In the entries that follow, count each line containing "Green" and state the total, nothing more.

┌─ SOURCE DATA

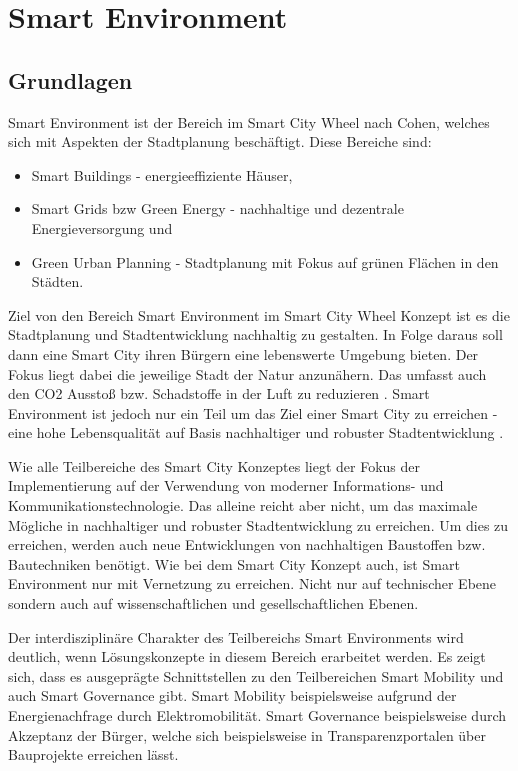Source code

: \section{Smart Environment}

\subsection{Grundlagen}
Smart Environment ist der Bereich im Smart City Wheel nach Cohen, welches sich mit Aspekten der Stadtplanung beschäftigt.
Diese Bereiche sind:
\begin{itemize}
	\item Smart Buildings - energieeffiziente Häuser,
	\item Smart Grids bzw Green Energy - nachhaltige und dezentrale Energieversorgung und
	\item Green Urban Planning - Stadtplanung mit Fokus auf grünen Flächen in den Städten.
\end{itemize}

Ziel von den Bereich Smart Environment im Smart City Wheel Konzept ist es die Stadtplanung und Stadtentwicklung nachhaltig zu gestalten.
In Folge daraus soll dann eine Smart City ihren Bürgern eine lebenswerte Umgebung bieten.
Der Fokus liegt dabei die jeweilige Stadt der Natur anzunähern.
Das umfasst auch den CO2 Ausstoß bzw. Schadstoffe in der Luft zu reduzieren \autocite[vgl.][S. 4]{Monzon.2015}.
Smart Environment ist jedoch nur ein Teil um das Ziel einer Smart City zu erreichen - eine hohe Lebensqualität auf Basis nachhaltiger und robuster Stadtentwicklung \autocite[vgl.][S. 3]{Monzon.2015}.

Wie alle Teilbereiche des Smart City Konzeptes liegt der Fokus der Implementierung auf der Verwendung von moderner Informations- und Kommunikationstechnologie.
Das alleine reicht aber nicht, um das maximale Mögliche in nachhaltiger und robuster Stadtentwicklung zu erreichen.
Um dies zu erreichen, werden auch neue Entwicklungen von nachhaltigen Baustoffen bzw. Bautechniken benötigt.
Wie bei dem Smart City Konzept auch, ist Smart Environment nur mit Vernetzung zu erreichen.
Nicht nur auf technischer Ebene sondern auch auf wissenschaftlichen und gesellschaftlichen Ebenen.

Der interdisziplinäre Charakter des Teilbereichs Smart Environments wird deutlich, wenn Lösungskonzepte in diesem Bereich erarbeitet werden.
Es zeigt sich, dass es ausgeprägte Schnittstellen zu den Teilbereichen Smart Mobility und auch Smart Governance gibt.
Smart Mobility beispielsweise aufgrund der Energienachfrage durch Elektromobilität.
Smart Governance beispielsweise durch Akzeptanz der Bürger, welche sich beispielsweise in Transparenzportalen über Bauprojekte erreichen lässt.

└─

▸ ANSWER AREA
2